Was die Menschen stört ist, dass ihr Engagement oft nicht gehört wird.

Schleife in der Oberlausitz, ein Dorf umringt von Braunkohleabbaugebieten. Bei der taz.meinland-Veranstaltung sprachen Gegner und Befürworter der Braunkohle erstmals seit einem Jahr wieder miteinander. Trotz großer Differenzen gibt es Kompromissbereitschaft. Man würde sich auf ein Ausstiegsdatum einigen, Alternativen fördern und über eine neue Nutzung der Abbauflächen reden.

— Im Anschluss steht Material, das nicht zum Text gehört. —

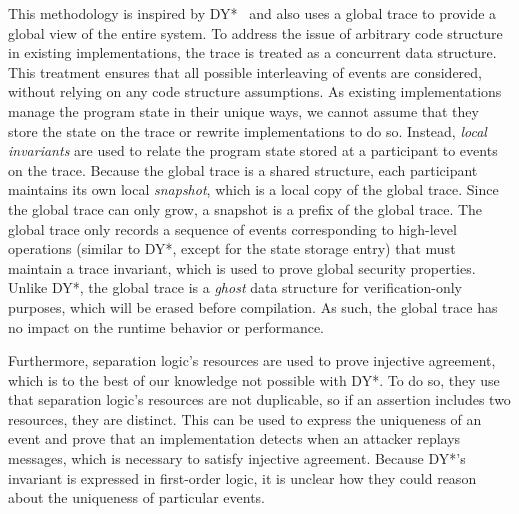 This methodology is inspired by DY*~\cite{bhargavan2021text} and also uses a global trace to provide a global view of the entire system.
To address the issue of arbitrary code structure in existing implementations, the trace is treated as a concurrent data structure.
This treatment ensures that all possible interleaving of events are considered, without relying on any code structure assumptions.
As existing implementations manage the program state in their unique ways, we cannot assume that they store the state on the trace or rewrite implementations to do so. Instead, \emph{local invariants} are used to relate the program state stored at a participant to events on the trace.
Because the global trace is a shared structure, each participant maintains its own local \emph{snapshot}, which is a local copy of the global trace. Since the global trace can only grow, a snapshot is a prefix of the global trace. 
The global trace only records a sequence of events corresponding to high-level operations (similar to DY*, except for the state storage entry) that must maintain a trace invariant, which is used to prove global security properties.
Unlike DY*, the global trace is a \emph{ghost} data structure for verification-only purposes, which will be erased before compilation. As such, the global trace has no impact on the runtime behavior or performance.

Furthermore, separation logic's resources are used to prove injective agreement, which is to the best of our knowledge not possible with DY*.
To do so, they use that separation logic's resources are not duplicable, so if an assertion includes two resources, they are distinct.
This can be used to express the uniqueness of an event and prove that an implementation detects when an attacker replays messages, which is necessary to satisfy injective agreement.
Because DY*'s invariant is expressed in first-order logic, it is unclear how they could reason about the uniqueness of particular events.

Doch auch hier hat Berlin das letzte Wort. „Das wird ja sowieso über unsere Köpfe hinweg entschieden“, sagte eine Teilnehmerin. Wenn das Wirtschaftsministerium entscheidet, morgen ist Schluss mit der Kohle, dann kann es noch so viele lokale Initiativen geben. Sie würden über den Haufen geworfen werden.

Frieden für Ramstein

Ähnlich sieht es in Ramstein aus. Hier hat taz.meinland mit den Bewohnern über die Airbase gesprochen. Es gibt unzählige Initiativen gegen die Militärbasis der Amerikaner. Konver­sionsideen, wirtschaftliche Alternativen, Friedensprojekte mit Amerikanern, eine Menschenkette. Alles großartige Aktionen. Doch im Endeffekt ist es die Bundesregierung, die eine Schließung der Airbase beantragen müsste. Stattdessen hat sie gerade die Stationierung von weiteren Tankflugzeugen beschlossen. Und das muss nicht die Bundesregierung, sondern der örtliche Bürgermeister den Menschen erklären.

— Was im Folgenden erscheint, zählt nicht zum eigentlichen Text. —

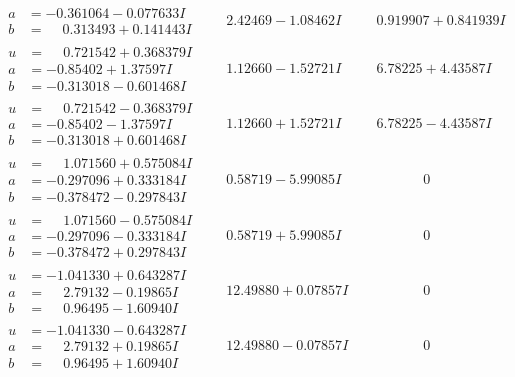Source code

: \documentclass[1p]{elsarticle_modified}
\theoremstyle{definition}
\begin{document}
$$\begin{array}{c|c|c}
\begin{aligned}
a &= -0.361064 - 0.077633 I \\
b &= \phantom{-}0.313493 + 0.141443 I\end{aligned}
 & \phantom{-}2.42469 - 1.08462 I & \phantom{-}0.919907 + 0.841939 I \\ \hline\begin{aligned}
u &= \phantom{-}0.721542 + 0.368379 I \\
a &= -0.85402 + 1.37597 I \\
b &= -0.313018 - 0.601468 I\end{aligned}
 & \phantom{-}1.12660 - 1.52721 I & \phantom{-}6.78225 + 4.43587 I \\ \hline\begin{aligned}
u &= \phantom{-}0.721542 - 0.368379 I \\
a &= -0.85402 - 1.37597 I \\
b &= -0.313018 + 0.601468 I\end{aligned}
 & \phantom{-}1.12660 + 1.52721 I & \phantom{-}6.78225 - 4.43587 I \\ \hline\begin{aligned}
u &= \phantom{-}1.071560 + 0.575084 I \\
a &= -0.297096 + 0.333184 I \\
b &= -0.378472 - 0.297843 I\end{aligned}
 & \phantom{-}0.58719 - 5.99085 I & \phantom{-0.000000 } 0 \\ \hline\begin{aligned}
u &= \phantom{-}1.071560 - 0.575084 I \\
a &= -0.297096 - 0.333184 I \\
b &= -0.378472 + 0.297843 I\end{aligned}
 & \phantom{-}0.58719 + 5.99085 I & \phantom{-0.000000 } 0 \\ \hline\begin{aligned}
u &= -1.041330 + 0.643287 I \\
a &= \phantom{-}2.79132 - 0.19865 I \\
b &= \phantom{-}0.96495 - 1.60940 I\end{aligned}
 & \phantom{-}12.49880 + 0.07857 I & \phantom{-0.000000 } 0 \\ \hline\begin{aligned}
u &= -1.041330 - 0.643287 I \\
a &= \phantom{-}2.79132 + 0.19865 I \\
b &= \phantom{-}0.96495 + 1.60940 I\end{aligned}
 & \phantom{-}12.49880 - 0.07857 I & \phantom{-0.000000 } 0 \\ \hline\begin{aligned}

\end{aligned}
\end{array}$$
\end{document}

Was ist taz.meinland? Bis zur Bundestagswahl im September reist die taz durch meinland, deinland, unserland. An gut 50 Stationen machen wir Halt, um ins Gespräch zu kommen und für die offene Gesellschaft zu streiten.

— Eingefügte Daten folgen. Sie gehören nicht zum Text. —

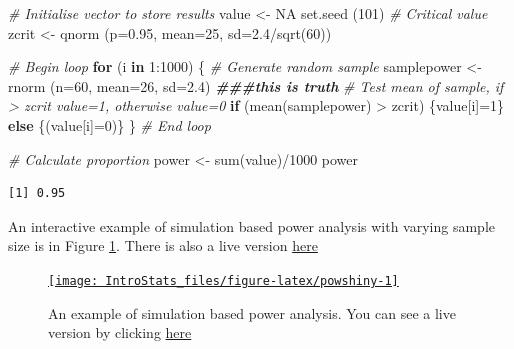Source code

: \documentclass[
  oneside]{krantz}
\newenvironment{Shaded}{\begin{snugshade}}{\end{snugshade}}
\newcommand{\AttributeTok}[1]{\textcolor[rgb]{0.77,0.63,0.00}{#1}}
\newcommand{\CommentTok}[1]{\textcolor[rgb]{0.56,0.35,0.01}{\textit{#1}}}
\newcommand{\ConstantTok}[1]{\textcolor[rgb]{0.00,0.00,0.00}{#1}}
\newcommand{\ControlFlowTok}[1]{\textcolor[rgb]{0.13,0.29,0.53}{\textbf{#1}}}
\newcommand{\DecValTok}[1]{\textcolor[rgb]{0.00,0.00,0.81}{#1}}
\newcommand{\DocumentationTok}[1]{\textcolor[rgb]{0.56,0.35,0.01}{\textbf{\textit{#1}}}}
\newcommand{\FloatTok}[1]{\textcolor[rgb]{0.00,0.00,0.81}{#1}}
\newcommand{\FunctionTok}[1]{\textcolor[rgb]{0.00,0.00,0.00}{#1}}
\newcommand{\NormalTok}[1]{#1}
\newcommand{\OtherTok}[1]{\textcolor[rgb]{0.56,0.35,0.01}{#1}}
\newcommand{\SpecialCharTok}[1]{\textcolor[rgb]{0.00,0.00,0.00}{#1}}
\begin{document}
\begin{Shaded}
\begin{Highlighting}[]
\CommentTok{\# Initialise vector to store results}
\NormalTok{value }\OtherTok{\textless{}{-}} \ConstantTok{NA}
\FunctionTok{set.seed}\NormalTok{ (}\DecValTok{101}\NormalTok{)}
\CommentTok{\# Critical value}
\NormalTok{zcrit }\OtherTok{\textless{}{-}} \FunctionTok{qnorm}\NormalTok{ (}\AttributeTok{p=}\FloatTok{0.95}\NormalTok{, }\AttributeTok{mean=}\DecValTok{25}\NormalTok{, }\AttributeTok{sd=}\FloatTok{2.4}\SpecialCharTok{/}\FunctionTok{sqrt}\NormalTok{(}\DecValTok{60}\NormalTok{))}

\CommentTok{\# Begin loop}
\ControlFlowTok{for}\NormalTok{ (i }\ControlFlowTok{in} \DecValTok{1}\SpecialCharTok{:}\DecValTok{1000}\NormalTok{) \{}
  \CommentTok{\# Generate random sample}
\NormalTok{  samplepower }\OtherTok{\textless{}{-}} \FunctionTok{rnorm}\NormalTok{ (}\AttributeTok{n=}\DecValTok{60}\NormalTok{, }\AttributeTok{mean=}\DecValTok{26}\NormalTok{, }\AttributeTok{sd=}\FloatTok{2.4}\NormalTok{) }\DocumentationTok{\#\#\#this is truth}
  \CommentTok{\# Test mean of sample, if \textgreater{} zcrit value=1, otherwise value=0}
  \ControlFlowTok{if}\NormalTok{ (}\FunctionTok{mean}\NormalTok{(samplepower) }\SpecialCharTok{\textgreater{}}\NormalTok{ zcrit) \{value[i]}\OtherTok{=}\DecValTok{1}\NormalTok{\}}
  \ControlFlowTok{else}\NormalTok{ \{(value[i]}\OtherTok{=}\DecValTok{0}\NormalTok{)\}}
\NormalTok{\} }\CommentTok{\# End loop}

\CommentTok{\# Calculate proportion}
\NormalTok{power }\OtherTok{\textless{}{-}} \FunctionTok{sum}\NormalTok{(value)}\SpecialCharTok{/}\DecValTok{1000}
\NormalTok{power}
\end{Highlighting}
\end{Shaded}

\begin{verbatim}
[1] 0.95
\end{verbatim}

An interactive example of simulation based power analysis with varying sample size is in Figure \ref{fig:powshiny}. There is also a live version \href{https://moniquemackenzie.shinyapps.io/IntroStats_PowerDemo/}{here}



\begin{figure}

{\centering \href{https://moniquemackenzie.shinyapps.io/IntroStats_PowerDemo/}{\texttt{[image: IntroStats\_files/figure-latex/powshiny-1]} }

}

\caption{An example of simulation based power analysis. You can see a live version by clicking \href{https://moniquemackenzie.shinyapps.io/IntroStats_PowerDemo/}{here}}\label{fig:powshiny}
\end{figure}
\end{document}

Sicher, Protestaktionen, Bürgerbewegungen, Petitionen – sie alle können politische Entscheidungen beeinflussen. Siehe TTIP. Doch dafür muss in der Regel erst eine bundesweite Aufmerksamkeit, eine Art natio­nales Bewusstsein entstehen. Ansonsten bleiben sie oft unsichtbar und in Fällen, in den sie von solchen Entscheidungen abhängig sind, wirkungslos.

Trotzdem kehren die Menschen, die wir bei unserer Tour kennengelernt haben, der Demokratie nicht den Rücken. Sie wollen sie verbessern. Oft tun sie das, ohne auf die etablierten Parteien zu setzen, die AfD inbegriffen. Sie schaffen eigene, partizipative Formate – so wie die meinland-Veranstaltungen. Denn dort kann man nicht nur eine Stimme, sondern auch eine Meinung abgeben.